Masih ada contoh lain. Ingat waktu SBY didorong untuk merombak kabinetnya. PKS mengancam akan mundur dari koalisi kalau tidak diberi tambahan menteri dalam kabinet baru. Jelas, ini ancaman tidak kredibel karena SBY tidak menambah menteri dari PKS dan PKS tidak mundur dari koalisi.


Ada contoh lagi. Waktu Hammas menang pemilu, Amrik dan Eropah mengancam akan membekukan bantuannya. Kayaknya, ini juga non-credible threat. Tetap yang optimal adalah mereka membantu pemerintahan Palestina. Mungkin tidak dalam bantuan langsung tapi bantuan kemanusiaan. Mungkin dimedia massa saja disebut bantuan kemanusiaan tetapi di lapangan bisa dialihkan jadi bantuan untuk pemerintah. Hammas dan Israel sama-sama mengancam tidak akan berunding. Sabtu lalu, ada berita dari Radio Nederland: Hammas bersedia berunding dengan Israel.


Jadi, apakah ancaman pengalihan cadangan devisa ini juga non-credible threat?
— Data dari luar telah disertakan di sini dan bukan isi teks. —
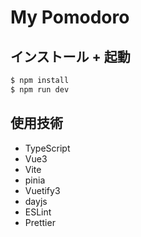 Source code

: # My Pomodoro

## インストール + 起動
```bash
$ npm install
$ npm run dev
```

## 使用技術
- TypeScript
- Vue3
- Vite
- pinia
- Vuetify3
- dayjs
- ESLint
- Prettier
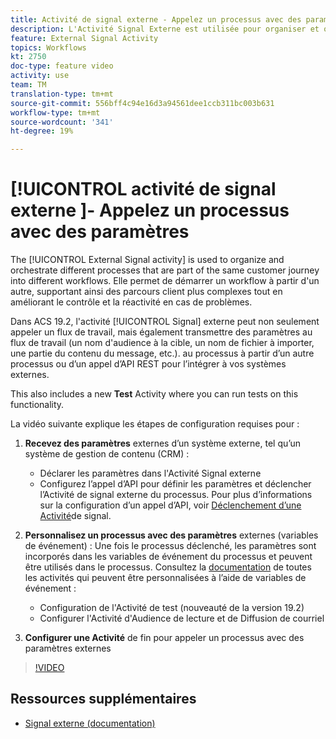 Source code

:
 ```yaml
---
title: Activité de signal externe - Appelez un processus avec des paramètres
description: L'Activité Signal Externe est utilisée pour organiser et orchestrer différents processus qui font partie du même parcours client dans différents workflows. Elle permet de démarrer un workflow à partir d'un autre, supportant ainsi des parcours client plus complexes tout en améliorant le contrôle et la réactivité en cas de problèmes.
feature: External Signal Activity
topics: Workflows
kt: 2750
doc-type: feature video
activity: use
team: TM
translation-type: tm+mt
source-git-commit: 556bff4c94e16d3a94561dee1ccb311bc003b631
workflow-type: tm+mt
source-wordcount: '341'
ht-degree: 19%

---
```



# [!UICONTROL activité de signal externe ]- Appelez un processus avec des paramètres

The [!UICONTROL External Signal activity] is used to organize and orchestrate different processes that are part of the same customer journey into different workflows. Elle permet de démarrer un workflow à partir d&#39;un autre, supportant ainsi des parcours client plus complexes tout en améliorant le contrôle et la réactivité en cas de problèmes.

Dans ACS 19.2, l&#39;activité [!UICONTROL Signal] externe peut non seulement appeler un flux de travail, mais également transmettre des paramètres au flux de travail (un nom d&#39;audience à la cible, un nom de fichier à importer, une partie du contenu du message, etc.). au processus à partir d’un autre processus ou d’un appel d’API REST pour l’intégrer à vos systèmes externes.

This also includes a new **Test** Activity where you can run tests on this functionality.

La vidéo suivante explique les étapes de configuration requises pour :

1. **Recevez des paramètres** externes d’un système externe, tel qu’un système de gestion de contenu (CRM) :
   * Déclarer les paramètres dans l&#39;Activité Signal externe
   * Configurez l’appel d’API pour définir les paramètres et déclencher l’Activité de signal externe du processus. Pour plus d’informations sur la configuration d’un appel d’API, voir [Déclenchement d’une Activité](https://docs.campaign.adobe.com/doc/standard/en/api/ACS_API.html#triggering-a-signal-activity)de signal.

1. **Personnalisez un processus avec des paramètres** externes (variables de événement) :
Une fois le processus déclenché, les paramètres sont incorporés dans les variables de événement du processus et peuvent être utilisés dans le processus. Consultez la [documentation](https://helpx.adobe.com/campaign/standard/automating/using/calling-a-workflow-with-external-parameters.html) de toutes les activités qui peuvent être personnalisées à l’aide de variables de événement :

   * Configuration de l&#39;Activité de test (nouveauté de la version 19.2)
   * Configurer l&#39;Activité d&#39;Audience de lecture et de Diffusion de courriel

1. **Configurer une Activité** de fin pour appeler un processus avec des paramètres externes

>[!VIDEO](https://video.tv.adobe.com/v/27249/?quality=12)

## Ressources supplémentaires

* [Signal externe (documentation)](https://docs.adobe.com/content/help/en/campaign-standard/using/managing-processes-and-data/data-management-activities/external-api.html)
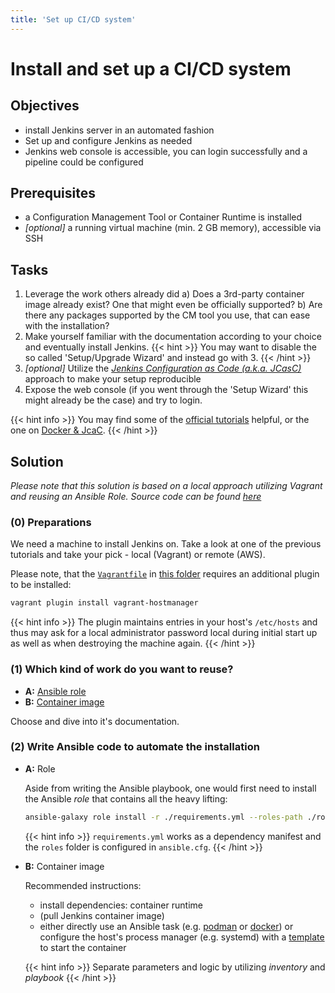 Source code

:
 ```yaml
--- 
title: 'Set up CI/CD system'
---
```



Install and set up a CI/CD system
=================================


## Objectives

* install Jenkins server in an automated fashion
* Set up and configure Jenkins as needed
* Jenkins web console is accessible, you can login successfully and a pipeline could be configured 


## Prerequisites

* a Configuration Management Tool or Container Runtime is installed
* *[optional]* a running virtual machine (min. 2 GB memory), accessible via SSH


## Tasks

1. Leverage the work others already did
    a) Does a 3rd-party container image already exist? One that might even be officially supported?
    b) Are there any packages supported by the CM tool you use, that can ease with the installation? 
2. Make yourself familiar with the documentation according to your choice and eventually install
   Jenkins.
    {{< hint >}}
You may want to disable the so called 'Setup/Upgrade Wizard' and instead go with 3. 
    {{< /hint >}}
3. *[optional]* Utilize the
   [*Jenkins Configuration as Code (a.k.a. JCasC)*](https://github.com/jenkinsci/configuration-as-code-plugin)
   approach to make your setup reproducible   
4. Expose the web console (if you went through the 'Setup Wizard' this might already be the case) and
   try to login. 

{{< hint info >}}
You may find some of the [official tutorials](https://www.jenkins.io/doc/tutorials) helpful, or the one
on [Docker & JcaC](https://www.digitalocean.com/community/tutorials/how-to-automate-jenkins-setup-with-docker-and-jenkins-configuration-as-code).
{{< /hint >}}


## Solution

*Please note that this solution is based on a local approach utilizing Vagrant and
reusing an Ansible Role. Source code can be found
[here](https://github.com/lucendio/lecture-devops-code/tree/master/tutorials/set-up-cicd-system)*


### (0) Preparations

We need a machine to install Jenkins on. Take a look at one of the previous
tutorials and take your pick - local (Vagrant) or remote (AWS).

Please note, that the
[`Vagrantfile`](https://github.com/lucendio/lecture-devops-code/blob/master/tutorials/06_set-up-cicd-system/Vagrantfile)
in [this folder](https://github.com/lucendio/lecture-devops-code/tree/master/tutorials/set-up-cicd-system)
requires an additional plugin to be installed:

```bash
vagrant plugin install vagrant-hostmanager
```

{{< hint info >}}
The plugin maintains entries in your host's `/etc/hosts` and thus may ask
for a local administrator password local during initial start up as well as when
destroying the machine again.
{{< /hint >}}


### (1) Which kind of work do you want to reuse?

* __A:__ [Ansible role](https://github.com/geerlingguy/ansible-role-jenkins)
* __B:__ [Container image](https://github.com/jenkinsci/docker/blob/master/README.md)

Choose and dive into it's documentation.


### (2) Write Ansible code to automate the installation

* __A:__ Role 

    Aside from writing the Ansible playbook, one would first need to install the Ansible
    *role* that contains all the heavy lifting:
    
    ```bash
    ansible-galaxy role install -r ./requirements.yml --roles-path ./roles
    ```
    
    {{< hint info >}}
`requirements.yml` works as a dependency manifest and the `roles` folder
is configured in `ansible.cfg`.
    {{< /hint >}}

* __B:__ Container image

    Recommended instructions:
    
    * install dependencies: container runtime
    * (pull Jenkins container image)
    * either directly use an Ansible task
      (e.g. [podman](https://docs.ansible.com/ansible/latest/collections/containers/podman/podman_container_module.html)
      or [docker](https://docs.ansible.com/ansible/latest/collections/community/docker/docker_container_module.html))
      or configure the host's process manager (e.g. systemd) with a
      [template](http://docs.ansible.com/ansible/latest/collections/ansible/builtin/template_module.html)
      to start the container

    {{< hint info >}}
Separate parameters and logic by utilizing *inventory* and *playbook*
    {{< /hint >}}
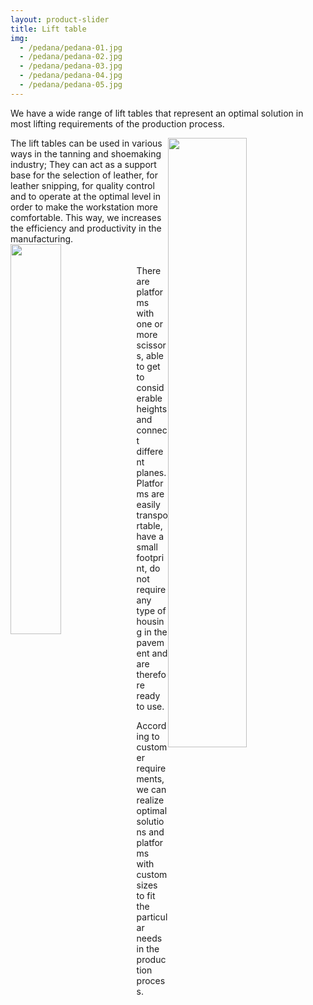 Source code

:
 ```yaml
---
layout: product-slider
title: Lift table
img:
  - /pedana/pedana-01.jpg
  - /pedana/pedana-02.jpg
  - /pedana/pedana-03.jpg
  - /pedana/pedana-04.jpg
  - /pedana/pedana-05.jpg
---
```


We have a wide range of lift tables that represent an optimal solution in most lifting requirements of the production process.

<img style="float: right; width:50%" src="{{ site.url }}/assets/img/photo/pedana-1.jpg">
The lift tables can be used in various ways in the tanning and shoemaking industry; They can act as a support base for the selection of leather, for leather snipping, for quality control and to operate at the optimal level in order to make the workstation more comfortable. This way, we increases the efficiency and productivity in the manufacturing.

<img style="float: left; width:40%" src="{{ site.url }}/assets/img/photo/pedane.jpg">
<br><br><br>
There are platforms with one or more scissors, able to get to considerable heights and connect different planes. Platforms are easily transportable, have a small footprint, do not require any type of housing in the pavement and are therefore ready to use.

According to customer requirements, we can realize optimal solutions and platforms with custom sizes to fit the particular needs in the production process.
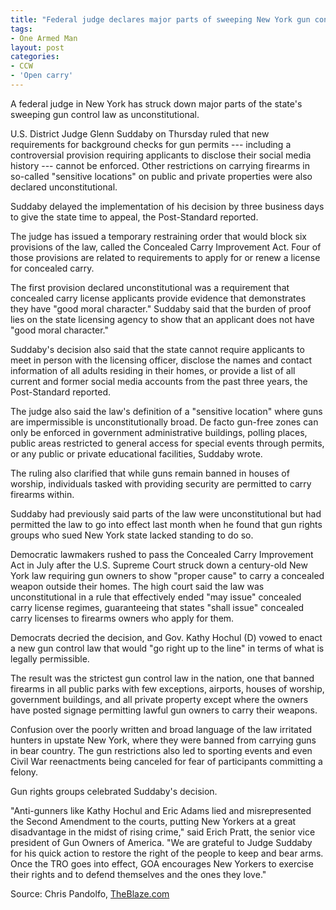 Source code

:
 ```yaml
---
title: "Federal judge declares major parts of sweeping New York gun control law unconstitutional"
tags:
- One Armed Man
layout: post
categories:
- CCW
- 'Open carry'
---
```


A federal judge in New York has struck down major parts of the state's sweeping gun control law as unconstitutional.

U.S. District Judge Glenn Suddaby on Thursday ruled that new requirements for background checks for gun permits --- including a controversial provision requiring applicants to disclose their social media history --- cannot be enforced. Other restrictions on carrying firearms in so-called "sensitive locations" on public and private properties were also declared unconstitutional.

Suddaby delayed the implementation of his decision by three business days to give the state time to appeal, the Post-Standard reported.

The judge has issued a temporary restraining order that would block six provisions of the law, called the Concealed Carry Improvement Act. Four of those provisions are related to requirements to apply for or renew a license for concealed carry.

The first provision declared unconstitutional was a requirement that concealed carry license applicants provide evidence that demonstrates they have "good moral character." Suddaby said that the burden of proof lies on the state licensing agency to show that an applicant does not have "good moral character."

Suddaby's decision also said that the state cannot require applicants to meet in person with the licensing officer, disclose the names and contact information of all adults residing in their homes, or provide a list of all current and former social media accounts from the past three years, the Post-Standard reported.

The judge also said the law's definition of a "sensitive location" where guns are impermissible is unconstitutionally broad. De facto gun-free zones can only be enforced in government administrative buildings, polling places, public areas restricted to general access for special events through permits, or any public or private educational facilities, Suddaby wrote.

The ruling also clarified that while guns remain banned in houses of worship, individuals tasked with providing security are permitted to carry firearms within.

Suddaby had previously said parts of the law were unconstitutional but had permitted the law to go into effect last month when he found that gun rights groups who sued New York state lacked standing to do so.

Democratic lawmakers rushed to pass the Concealed Carry Improvement Act in July after the U.S. Supreme Court struck down a century-old New York law requiring gun owners to show "proper cause" to carry a concealed weapon outside their homes. The high court said the law was unconstitutional in a rule that effectively ended "may issue" concealed carry license regimes, guaranteeing that states "shall issue" concealed carry licenses to firearms owners who apply for them.

Democrats decried the decision, and Gov. Kathy Hochul (D) vowed to enact a new gun control law that would "go right up to the line" in terms of what is legally permissible.

The result was the strictest gun control law in the nation, one that banned firearms in all public parks with few exceptions, airports, houses of worship, government buildings, and all private property except where the owners have posted signage permitting lawful gun owners to carry their weapons.

Confusion over the poorly written and broad language of the law irritated hunters in upstate New York, where they were banned from carrying guns in bear country. The gun restrictions also led to sporting events and even Civil War reenactments being canceled for fear of participants committing a felony.

Gun rights groups celebrated Suddaby's decision.

"Anti-gunners like Kathy Hochul and Eric Adams lied and misrepresented the Second Amendment to the courts, putting New Yorkers at a great disadvantage in the midst of rising crime," said Erich Pratt, the senior vice president of Gun Owners of America. "We are grateful to Judge Suddaby for his quick action to restore the right of the people to keep and bear arms. Once the TRO goes into effect, GOA encourages New Yorkers to exercise their rights and to defend themselves and the ones they love."

Source: Chris Pandolfo, [TheBlaze.com](https://www.theblaze.com/news/federal-judge-strikes-down-ny-gun-law)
Sangat bisa jadi karena menurut perspektif makro, mengalihakan cadangan devisa kedalam satu matauang bukanlah solusi optimum. Jadi, Farhad, kamu ga perlu khawatir deh …hehehe.


Bagaimana dengan ancaman serangan udara Amrik terhadap Iran? Ini juga termasuk yang tidak perlu dihiraukan. Solusi optimal bagi persoalan nuklir Iran adalah cara diplomasi, kalau bisa pakai pihak ketiga. Apalagi Amrik sudah kalang kabut dengan Iraq dan Afghanistan.


Bisa salah prediksi

Jadi, ancam-mengancam itu biasa dalam politik dan ekonomi. Tapi bagaimana dengan ancaman bom bunuh diri? Apa kata game theory? Prediksi game theory tentang non-credible threat didasarkan pada asumsi para pemain yang rasional. Kalau pemainnya tidak rasional, game theory tidak bisa memberikan prediksi. Bom bunuh diri tidak pernah jadi outcome yang feasible. Ini karena dalam game theory, semua orang diasumsikan mencintai hidupnya dan tidak mungkin membunuh dirinya sendiri.


Jelas, game theory tidak berkaitan dengan urusan surga atau ideologi. Itu sebabnya, kalau ada pihak mengancam akan membunuh Ulil (misalnya) orang jadi takut. Ini karena ada persepsi bahwa orang yang mengancam itu bisa jadi bukan orang yang "rasional" versi game theory.
Kembali ke ancaman pengalihan cadangan devisa. Prediksi game theory, ini tidak perlu dihiraukan (dengan catatan pemainnya rasional). Kalau catatan itu dilanggar, jawabnya: “wanda” (wah … nda tau ya).


Salam,mia *)

*) lulus pas-pasan mata kuliah Game Theory, itu juga udah pakai ngulang (kacian deh loe!)